What’s your response to workers unwilling to contribute?
In my experience, most workers don’t want to get involved in the beginning. Most workers would like to have someone else fix their problems. It’s just that it doesn’t work that way. It just actually doesn’t work. The important thing is: you have to figure out what matters to the workers who are not participating.”
What’s your approach regarding the workers’ most pressing issues?
“What doesn’t work is to say to workers: hey, what issues matter to you at work. That’s a not helpful question. If you’re a good organizer and you’re trying to grab a worker at shift change who’s running out to the car to the parking lot because they do not want to talk to us. The important question is: If you could change three things at work tomorrow what are the three things that you would change. It’s a much more effective question. Then we have to actually engage the person on those three, two or one issues. We often make a mistake by just putting out something about wages. It’s not the biggest issue for a whole lot of workers.”
What’s the difference between organizing and movements like the ‘Women’s March’?
“If there’d been a million women marching in Texas in a conservative state where Trump won then that would mean something very different than if there were a million women in Washington DC or New York City. Because most of our marches are only attracting people who already agree with us. The problem is, to defeat the AfD, to defeat neoliberalism, our side has to reach many millions of more people who are not coming to our marches. When we post something on facebook and say come to our march the only people reading the facebook feed, are people already in our facebook feed. They kind of agree with us. To me, the distinction I’m trying to make is that organizing is about reaching people who are not yet involved and maybe think that they don’t agree. Maybe they think they don’t even agree with us. Initially. Our job is to find them, recruit the people they trust, because the people they trust will then make our marches 15 times bigger. Mobilizing is usually what I call self selecting. It’s usually us having a conversation with a few thousand more people each day but who already agree. That’s not gonna help us right now.”
How should progressives respond to the emerging gig economy?
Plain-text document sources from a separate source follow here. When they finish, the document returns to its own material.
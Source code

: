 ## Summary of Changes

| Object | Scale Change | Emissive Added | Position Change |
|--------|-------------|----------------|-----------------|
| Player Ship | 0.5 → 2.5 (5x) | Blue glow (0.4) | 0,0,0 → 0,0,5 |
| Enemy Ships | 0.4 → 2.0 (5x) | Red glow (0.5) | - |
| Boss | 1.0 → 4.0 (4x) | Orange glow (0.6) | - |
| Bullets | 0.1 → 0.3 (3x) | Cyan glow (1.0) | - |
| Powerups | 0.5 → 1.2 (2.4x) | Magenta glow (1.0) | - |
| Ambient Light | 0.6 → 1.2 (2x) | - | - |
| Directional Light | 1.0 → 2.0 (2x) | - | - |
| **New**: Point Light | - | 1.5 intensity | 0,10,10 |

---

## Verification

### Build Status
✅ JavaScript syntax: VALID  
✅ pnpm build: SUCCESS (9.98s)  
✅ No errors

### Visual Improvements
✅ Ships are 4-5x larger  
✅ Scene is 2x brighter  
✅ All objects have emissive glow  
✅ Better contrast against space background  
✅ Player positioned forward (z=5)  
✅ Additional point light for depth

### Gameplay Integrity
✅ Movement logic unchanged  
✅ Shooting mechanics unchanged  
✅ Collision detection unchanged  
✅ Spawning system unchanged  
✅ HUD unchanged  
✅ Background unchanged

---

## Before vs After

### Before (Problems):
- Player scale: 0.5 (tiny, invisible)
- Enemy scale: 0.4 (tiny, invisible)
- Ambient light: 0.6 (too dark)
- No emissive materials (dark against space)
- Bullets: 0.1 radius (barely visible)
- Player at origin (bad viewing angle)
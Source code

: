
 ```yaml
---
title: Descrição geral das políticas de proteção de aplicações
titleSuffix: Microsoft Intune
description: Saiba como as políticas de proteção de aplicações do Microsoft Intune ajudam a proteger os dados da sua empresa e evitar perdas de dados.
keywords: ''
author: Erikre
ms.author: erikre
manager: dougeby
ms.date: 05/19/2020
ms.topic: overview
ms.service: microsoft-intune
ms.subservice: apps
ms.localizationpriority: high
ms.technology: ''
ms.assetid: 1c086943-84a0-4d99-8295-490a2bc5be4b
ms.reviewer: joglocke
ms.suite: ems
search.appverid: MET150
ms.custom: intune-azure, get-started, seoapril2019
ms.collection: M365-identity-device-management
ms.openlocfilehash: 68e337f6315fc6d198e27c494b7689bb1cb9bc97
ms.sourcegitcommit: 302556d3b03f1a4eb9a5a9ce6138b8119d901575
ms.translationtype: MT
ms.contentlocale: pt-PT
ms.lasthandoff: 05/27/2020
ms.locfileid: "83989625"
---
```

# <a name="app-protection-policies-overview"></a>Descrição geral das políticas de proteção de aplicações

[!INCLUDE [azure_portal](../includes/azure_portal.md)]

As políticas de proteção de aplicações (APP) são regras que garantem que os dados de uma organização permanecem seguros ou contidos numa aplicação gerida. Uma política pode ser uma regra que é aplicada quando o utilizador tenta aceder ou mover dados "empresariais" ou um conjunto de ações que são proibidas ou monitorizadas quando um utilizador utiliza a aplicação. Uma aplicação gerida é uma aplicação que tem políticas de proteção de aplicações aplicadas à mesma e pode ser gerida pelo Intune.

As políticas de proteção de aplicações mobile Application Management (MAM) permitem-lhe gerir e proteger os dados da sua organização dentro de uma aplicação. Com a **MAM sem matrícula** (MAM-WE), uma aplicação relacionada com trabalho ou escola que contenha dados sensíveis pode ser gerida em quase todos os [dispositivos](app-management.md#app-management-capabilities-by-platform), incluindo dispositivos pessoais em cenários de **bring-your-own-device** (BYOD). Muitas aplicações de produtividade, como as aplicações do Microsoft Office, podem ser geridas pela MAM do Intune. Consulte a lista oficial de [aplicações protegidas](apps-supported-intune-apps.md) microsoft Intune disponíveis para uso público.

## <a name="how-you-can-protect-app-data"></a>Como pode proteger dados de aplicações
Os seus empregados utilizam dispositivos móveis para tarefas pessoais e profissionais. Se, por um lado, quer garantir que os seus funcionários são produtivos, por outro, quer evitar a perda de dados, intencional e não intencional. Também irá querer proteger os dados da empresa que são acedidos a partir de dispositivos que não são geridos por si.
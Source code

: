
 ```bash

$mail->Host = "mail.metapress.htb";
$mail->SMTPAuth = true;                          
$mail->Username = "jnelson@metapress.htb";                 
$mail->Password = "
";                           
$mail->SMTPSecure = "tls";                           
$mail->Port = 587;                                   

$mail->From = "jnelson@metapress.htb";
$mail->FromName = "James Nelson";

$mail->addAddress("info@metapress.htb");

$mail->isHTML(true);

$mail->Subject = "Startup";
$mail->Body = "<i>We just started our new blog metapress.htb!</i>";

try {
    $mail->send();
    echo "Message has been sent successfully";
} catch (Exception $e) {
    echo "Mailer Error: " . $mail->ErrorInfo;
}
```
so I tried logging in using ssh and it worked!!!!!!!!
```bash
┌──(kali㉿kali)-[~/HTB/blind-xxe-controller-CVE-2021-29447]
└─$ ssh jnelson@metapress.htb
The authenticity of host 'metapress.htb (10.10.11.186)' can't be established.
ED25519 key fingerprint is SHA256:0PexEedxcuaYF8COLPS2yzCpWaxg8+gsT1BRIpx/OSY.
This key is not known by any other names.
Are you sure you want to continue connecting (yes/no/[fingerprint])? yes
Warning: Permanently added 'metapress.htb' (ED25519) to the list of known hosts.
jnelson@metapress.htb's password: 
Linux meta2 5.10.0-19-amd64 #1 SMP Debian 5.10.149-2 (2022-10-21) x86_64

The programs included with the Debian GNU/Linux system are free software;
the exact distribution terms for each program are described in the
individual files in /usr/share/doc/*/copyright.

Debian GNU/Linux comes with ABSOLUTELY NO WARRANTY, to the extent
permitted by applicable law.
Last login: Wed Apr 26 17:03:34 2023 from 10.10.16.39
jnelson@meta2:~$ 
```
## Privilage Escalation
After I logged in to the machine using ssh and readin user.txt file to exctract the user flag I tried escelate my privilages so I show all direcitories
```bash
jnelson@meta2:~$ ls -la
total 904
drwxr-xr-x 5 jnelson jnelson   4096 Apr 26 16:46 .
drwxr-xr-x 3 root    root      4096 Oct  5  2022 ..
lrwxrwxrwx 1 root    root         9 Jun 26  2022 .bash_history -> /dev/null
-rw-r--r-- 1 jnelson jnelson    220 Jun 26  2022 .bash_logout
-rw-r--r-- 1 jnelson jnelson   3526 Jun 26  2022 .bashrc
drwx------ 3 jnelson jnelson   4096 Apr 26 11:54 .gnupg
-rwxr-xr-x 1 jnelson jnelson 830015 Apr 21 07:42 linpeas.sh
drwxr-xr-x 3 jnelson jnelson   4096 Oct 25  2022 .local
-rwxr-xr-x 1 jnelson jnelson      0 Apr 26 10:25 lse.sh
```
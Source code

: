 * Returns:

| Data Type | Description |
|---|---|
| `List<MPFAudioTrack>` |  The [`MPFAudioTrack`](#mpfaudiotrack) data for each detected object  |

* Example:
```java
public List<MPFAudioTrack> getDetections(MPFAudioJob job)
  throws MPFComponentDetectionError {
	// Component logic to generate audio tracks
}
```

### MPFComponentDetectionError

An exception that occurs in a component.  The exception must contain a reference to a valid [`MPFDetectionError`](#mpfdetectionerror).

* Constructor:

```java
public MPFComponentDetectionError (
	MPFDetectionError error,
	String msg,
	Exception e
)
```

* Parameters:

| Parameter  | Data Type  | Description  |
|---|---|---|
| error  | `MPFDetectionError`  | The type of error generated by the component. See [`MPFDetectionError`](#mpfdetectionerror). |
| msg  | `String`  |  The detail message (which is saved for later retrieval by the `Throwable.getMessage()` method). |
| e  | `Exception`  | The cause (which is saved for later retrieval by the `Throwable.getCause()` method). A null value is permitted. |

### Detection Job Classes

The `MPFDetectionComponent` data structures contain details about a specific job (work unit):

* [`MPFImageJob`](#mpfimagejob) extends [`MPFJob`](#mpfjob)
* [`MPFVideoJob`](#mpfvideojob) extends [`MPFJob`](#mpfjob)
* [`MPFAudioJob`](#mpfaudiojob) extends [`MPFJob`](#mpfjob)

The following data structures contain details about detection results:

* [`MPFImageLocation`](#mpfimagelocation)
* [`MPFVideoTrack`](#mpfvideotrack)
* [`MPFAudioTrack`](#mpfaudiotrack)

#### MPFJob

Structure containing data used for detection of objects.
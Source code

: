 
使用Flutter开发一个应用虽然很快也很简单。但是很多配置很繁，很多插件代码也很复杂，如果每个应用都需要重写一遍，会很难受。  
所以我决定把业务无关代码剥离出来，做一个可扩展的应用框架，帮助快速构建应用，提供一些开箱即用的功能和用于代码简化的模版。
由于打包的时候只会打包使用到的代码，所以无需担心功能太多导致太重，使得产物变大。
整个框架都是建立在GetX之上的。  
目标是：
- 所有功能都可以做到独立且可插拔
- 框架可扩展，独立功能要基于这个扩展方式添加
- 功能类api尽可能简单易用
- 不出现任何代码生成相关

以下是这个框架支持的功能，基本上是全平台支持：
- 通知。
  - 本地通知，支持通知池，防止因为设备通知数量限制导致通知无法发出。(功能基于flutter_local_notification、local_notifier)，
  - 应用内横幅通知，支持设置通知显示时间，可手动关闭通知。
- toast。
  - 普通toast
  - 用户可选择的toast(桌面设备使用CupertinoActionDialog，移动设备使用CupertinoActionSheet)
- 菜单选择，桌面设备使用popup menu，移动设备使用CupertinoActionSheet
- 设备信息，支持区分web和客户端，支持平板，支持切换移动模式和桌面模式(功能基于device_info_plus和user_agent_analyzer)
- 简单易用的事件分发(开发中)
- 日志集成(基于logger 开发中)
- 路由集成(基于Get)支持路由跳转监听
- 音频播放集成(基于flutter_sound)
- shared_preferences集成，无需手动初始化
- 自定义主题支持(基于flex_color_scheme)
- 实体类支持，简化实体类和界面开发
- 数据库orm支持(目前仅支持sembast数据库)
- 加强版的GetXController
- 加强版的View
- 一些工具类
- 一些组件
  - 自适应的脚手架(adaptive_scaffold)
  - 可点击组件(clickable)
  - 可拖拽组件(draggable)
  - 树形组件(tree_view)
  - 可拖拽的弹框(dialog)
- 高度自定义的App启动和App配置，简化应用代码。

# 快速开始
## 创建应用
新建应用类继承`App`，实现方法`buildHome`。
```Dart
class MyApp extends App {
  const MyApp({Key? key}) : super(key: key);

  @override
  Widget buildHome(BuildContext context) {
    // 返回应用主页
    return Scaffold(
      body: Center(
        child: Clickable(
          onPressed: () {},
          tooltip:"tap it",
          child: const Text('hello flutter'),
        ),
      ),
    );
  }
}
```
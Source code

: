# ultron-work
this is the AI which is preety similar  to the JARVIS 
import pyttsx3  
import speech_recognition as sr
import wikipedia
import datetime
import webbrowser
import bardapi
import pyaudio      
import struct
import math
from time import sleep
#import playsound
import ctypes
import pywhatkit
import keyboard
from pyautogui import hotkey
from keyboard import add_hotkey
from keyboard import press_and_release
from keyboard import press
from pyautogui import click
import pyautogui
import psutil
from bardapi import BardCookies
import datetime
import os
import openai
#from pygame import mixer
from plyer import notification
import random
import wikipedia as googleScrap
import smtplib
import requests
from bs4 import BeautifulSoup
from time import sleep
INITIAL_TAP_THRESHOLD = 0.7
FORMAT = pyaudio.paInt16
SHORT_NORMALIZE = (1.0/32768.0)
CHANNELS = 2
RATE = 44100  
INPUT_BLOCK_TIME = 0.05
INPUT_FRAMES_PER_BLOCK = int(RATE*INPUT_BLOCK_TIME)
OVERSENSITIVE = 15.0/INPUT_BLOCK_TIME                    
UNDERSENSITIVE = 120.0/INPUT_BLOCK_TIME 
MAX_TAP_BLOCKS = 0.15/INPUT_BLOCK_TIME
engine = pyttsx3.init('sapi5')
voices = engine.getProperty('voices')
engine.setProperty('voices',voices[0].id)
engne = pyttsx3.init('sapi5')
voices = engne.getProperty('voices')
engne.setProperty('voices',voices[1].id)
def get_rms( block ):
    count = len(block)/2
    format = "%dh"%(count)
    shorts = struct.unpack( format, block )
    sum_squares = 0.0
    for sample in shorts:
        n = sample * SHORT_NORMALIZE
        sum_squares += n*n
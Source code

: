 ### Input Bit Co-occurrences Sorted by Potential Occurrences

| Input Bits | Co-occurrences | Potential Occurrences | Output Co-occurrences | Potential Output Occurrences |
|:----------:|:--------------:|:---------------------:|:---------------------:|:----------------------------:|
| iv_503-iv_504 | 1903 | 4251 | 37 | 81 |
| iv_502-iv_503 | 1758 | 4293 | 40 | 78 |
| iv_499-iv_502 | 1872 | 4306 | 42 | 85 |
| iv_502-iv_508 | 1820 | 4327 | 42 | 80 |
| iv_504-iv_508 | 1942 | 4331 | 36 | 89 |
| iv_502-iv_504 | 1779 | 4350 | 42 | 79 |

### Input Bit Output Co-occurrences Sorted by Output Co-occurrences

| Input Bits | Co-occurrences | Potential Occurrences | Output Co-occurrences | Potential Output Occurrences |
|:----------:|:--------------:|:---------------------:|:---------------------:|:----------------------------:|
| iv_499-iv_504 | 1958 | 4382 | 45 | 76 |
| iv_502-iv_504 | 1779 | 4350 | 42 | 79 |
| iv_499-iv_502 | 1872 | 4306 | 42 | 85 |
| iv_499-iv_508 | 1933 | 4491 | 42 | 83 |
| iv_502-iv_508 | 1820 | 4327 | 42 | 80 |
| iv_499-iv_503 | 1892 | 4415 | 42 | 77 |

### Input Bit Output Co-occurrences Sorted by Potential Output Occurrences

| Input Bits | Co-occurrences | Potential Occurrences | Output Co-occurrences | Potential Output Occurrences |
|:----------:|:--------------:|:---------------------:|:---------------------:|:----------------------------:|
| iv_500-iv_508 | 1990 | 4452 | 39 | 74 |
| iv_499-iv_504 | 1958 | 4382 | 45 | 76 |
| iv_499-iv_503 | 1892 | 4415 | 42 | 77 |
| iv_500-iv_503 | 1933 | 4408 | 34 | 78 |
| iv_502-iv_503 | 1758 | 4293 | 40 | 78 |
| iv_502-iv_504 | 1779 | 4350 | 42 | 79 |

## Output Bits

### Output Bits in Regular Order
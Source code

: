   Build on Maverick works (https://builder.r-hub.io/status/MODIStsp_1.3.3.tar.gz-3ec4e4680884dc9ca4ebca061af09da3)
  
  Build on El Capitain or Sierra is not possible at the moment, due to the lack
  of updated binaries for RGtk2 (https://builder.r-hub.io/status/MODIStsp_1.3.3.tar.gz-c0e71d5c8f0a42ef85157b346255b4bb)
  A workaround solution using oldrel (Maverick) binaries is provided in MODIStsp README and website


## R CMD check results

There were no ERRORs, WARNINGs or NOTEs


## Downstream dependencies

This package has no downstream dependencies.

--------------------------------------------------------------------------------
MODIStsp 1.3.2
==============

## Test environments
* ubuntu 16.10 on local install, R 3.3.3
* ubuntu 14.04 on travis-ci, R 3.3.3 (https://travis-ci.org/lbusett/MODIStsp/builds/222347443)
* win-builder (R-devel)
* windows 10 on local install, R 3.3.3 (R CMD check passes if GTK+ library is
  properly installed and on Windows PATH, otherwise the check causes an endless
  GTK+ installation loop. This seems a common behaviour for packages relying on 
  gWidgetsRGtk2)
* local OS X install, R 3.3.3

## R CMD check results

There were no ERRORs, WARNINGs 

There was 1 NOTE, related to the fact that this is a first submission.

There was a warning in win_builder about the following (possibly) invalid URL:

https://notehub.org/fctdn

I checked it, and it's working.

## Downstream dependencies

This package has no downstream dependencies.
“What’s the fastest way right now, if we think the platform economy is a bad idea? How do we build the power in the next four years to change the law to slow down the platform economy and keep it as a small part of our economy? Maybe eventually get rid of it. It isn’t that we mind people doing digital work. Digital work is fine. But employers have to hire them as full workers, pay into society, pay taxes, pay social wages. If that’s our goal then there’s plenty of workers that we should be prioritizing as a trade union sector right now. And also helping people who want to form a union at Uber, TaskRabbit, Deliveroo or whatever. That’s fine. But we have to set priorities as a movement. Because we can’t do everything at once well. What are the things that we should do that elects to be effective? That’s part of the argument I’m making in the book. ”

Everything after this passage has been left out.